La deuxième partie de notre travail se porte sur le « discours critique comme projet culturel à la lumière de la connaissance scientifique, artistique et esthétique ». Il s’agit de mettre en évidence toutes les connaissances, qu’elles soient scientifiques, artistiques ou esthétiques, dont un écrivain a besoin dans son travail d’écriture, selon l’auteur.
Dans le premier chapitre intitulé « Ibn Qutayba et les conditions de l’écriture », nous étudions l’objectivité de l’auteur dans ses critiques à autrui. Nous étudions également, à partir de certains cas précis, les conditions de l’écriture proposées par l’auteur. Nous examinons comment il expose le texte sous la forme d’une construction linguistique qui exige une liaison logique entre ses différents éléments, pour mener la communication créative du discours critique. Il s’agit aussi de cerner le problème de la communication littéraire entre l’auteur et le récepteur. Ensuite, nous évoquons les fondements linguistiques du discours critique en nous focalisant sur l’une des questions les plus sensibles, déjà présente dans la critique poétique et que l’auteur a transmis dans son discours critique de la prose, à savoir al-tab’ wa-l-takalluf. Enfin, nous terminons par la crise de terminologie critique et le contexte linguistique dans lequel elle s’est développée.
Dans le deuxième chapitre intitulé « transcription, interprétation et transfert », nous abordons les différentes dimensions à savoir la transcription, l’interprétation et le transfert. Il s’agit d’aborder la crise de terminologie critique et la philosophie en lien avec les questions de traduction et d’interprétation. Il s’agit également d’évoquer la notion du critique et de l’autorité. L’autorité présente est celle de l’auteur dans son discours critique. Chaque auteur exerce une autorité plus ou moins importante sur le texte qu’il rédige, selon sa personnalité, son état psychique ou d’autres paramètres. La clarté et la force de communication ont aussi un rôle à jouer dans l’argumentation du discours critique.

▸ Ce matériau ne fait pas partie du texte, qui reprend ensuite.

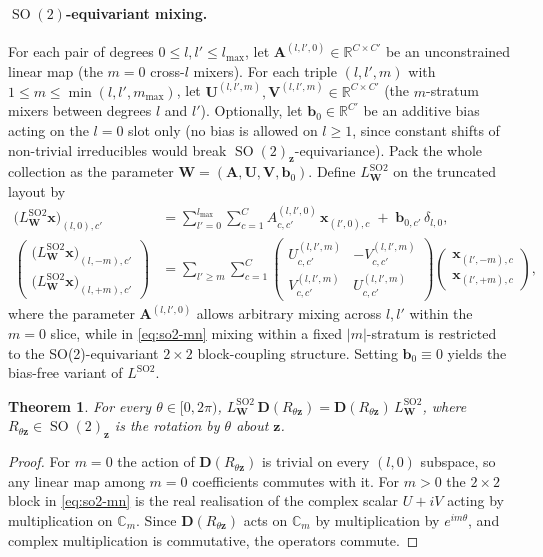 \documentclass[11pt,a4paper]{article}
\DeclareMathOperator{\SO}{SO}
\newcommand{\R}{\mathbb{R}}
\newcommand{\C}{\mathbb{C}}
\newcommand{\bA}{\bm{A}}
\newcommand{\bU}{\bm{U}}
\newcommand{\bV}{\bm{V}}
\newcommand{\bx}{\bm{x}}
\newcommand{\bz}{\bm{z}}
\newcommand{\bD}{\bm{D}}
\newcommand{\bW}{\bm{W}}
\newcommand{\lmax}{l_{\max}}
\newcommand{\mmax}{m_{\max}}
\theoremstyle{plain}
\newtheorem{theorem}{Theorem}
\theoremstyle{definition}
\theoremstyle{remark}
\begin{document}
    \paragraph{$\SO(2)$-equivariant mixing.}
    For each pair of degrees $0\le l,l'\le\lmax$, let $\bA^{(l,l',0)}\in\R^{C\times
    C'}$ be an unconstrained linear map (the $m=0$ cross-$l$ mixers). For each
    triple $(l,l',m)$ with $1\le m\le\min(l,l',\mmax)$, let
$\bU^{(l,l',m)},\bV^{(l,l',m)}\in\R^{C\times C'}$ (the $m$-stratum mixers
    between degrees $l$ and $l'$). Optionally, let $\bm{b}_0\in\R^{C'}$ be an
    additive bias acting on the $l=0$ slot only (no bias is allowed on $l\ge 1$,
    since constant shifts of non-trivial irreducibles would break
$\SO(2)_{\bz}$-equivariance). Pack the whole collection as the parameter
$\bW=(\bA,\bU,\bV,\bm{b}_0)$. Define $L^{\mathrm{SO2}}_{\bW}$ on the truncated
    layout by
    \begin{align}
        \bigl(L^{\mathrm{SO2}}_{\bW}\bx\bigr)_{(l,0),c'}
         & = \sum_{l'=0}^{\lmax}\sum_{c=1}^{C}A^{(l,l',0)}_{c,c'}\,\bx_{(l',0),c}\;+\;\bm{b}_{0,c'}\,\delta_{l,0},\label{eq:so2-m0} \\
        \begin{pmatrix}\bigl(L^{\mathrm{SO2}}_{\bW}\bx\bigr)_{(l,-m),c'} \\
            \bigl(L^{\mathrm{SO2}}_{\bW}\bx\bigr)_{(l,+m),c'}\end{pmatrix}
         & = \sum_{l'\geq m}\sum_{c=1}^{C}\begin{pmatrix} U^{(l,l',m)}_{c,c'} & -V^{(l,l',m)}_{c,c'} \\
                                                          V^{(l,l',m)}_{c,c'} & U^{(l,l',m)}_{c,c'}\end{pmatrix}
        \begin{pmatrix}\bx_{(l',-m),c}\\ \bx_{(l',+m),c}\end{pmatrix},\label{eq:so2-mn}
    \end{align}
    where the parameter $\bA^{(l,l',0)}$ allows arbitrary mixing across $l,l'$ within the $m=0$ slice, while in \eqref{eq:so2-mn} mixing within a fixed $|m|$-stratum is restricted to the SO(2)-equivariant $2\times 2$ block-coupling structure.
    Setting $\bm{b}_0\equiv 0$ yields the bias-free variant of $L^{\mathrm{SO2}}$.

    \begin{theorem}\label{thm:so2-eq}
    For every $\theta\in[0,2\pi)$, $L^{\mathrm{SO2}}_{\bW}\,\bD(R_{\theta\bz})=\bD(R_{\theta\bz})\,L^{\mathrm{SO2}}_{\bW}$, where $R_{\theta\bz}\in\SO(2)_{\bz}$ is the rotation by $\theta$ about $\bz$.
    \end{theorem}
    \begin{proof}
    For $m=0$ the action of $\bD(R_{\theta\bz})$ is trivial on every $(l,0)$ subspace, so any linear map among $m=0$ coefficients commutes with it.
    For $m>0$ the $2\times 2$ block in \eqref{eq:so2-mn} is the real realisation of the complex scalar $U+iV$ acting by multiplication on $\C_m$.
    Since $\bD(R_{\theta\bz})$ acts on $\C_m$ by multiplication by $e^{im\theta}$, and complex multiplication is commutative, the operators commute.
    \end{proof}
\end{document}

Enfin, le dernier chapitre est intitulé : « Entre Adab al-kātib et ‘Uyūn al-ʾaẖbār ». Nous y examinons le lien entre Adab al-kātib et un ouvrage du même auteur paru ultérieurement intitulé ‘Uyūn al-ʾaẖbār. Dans ce dernier, les raisons ayant conduit à la rédaction d’Adab al-kātib y sont mentionnées. Il présente ‘Uyūn al-ʾaẖbār comme une suite, et, par conséquent, une source complémentaire pour ceux désireux d’acquérir un bagage culturel et des compétences linguistiques. Le récepteur d’Adab al-kātib et de ‘Uyūn al-ʾaẖbār est supposé être le même, à savoir le secrétaire, mais aussi disciple. Ce chapitre cerne trois éléments. Le premier s’intéresse au lien qui relie le second au premier. Le second souligne les points communs entre les deux ouvrages. Le troisième tente de mettre l’accent sur la force de la rédaction encyclopédique.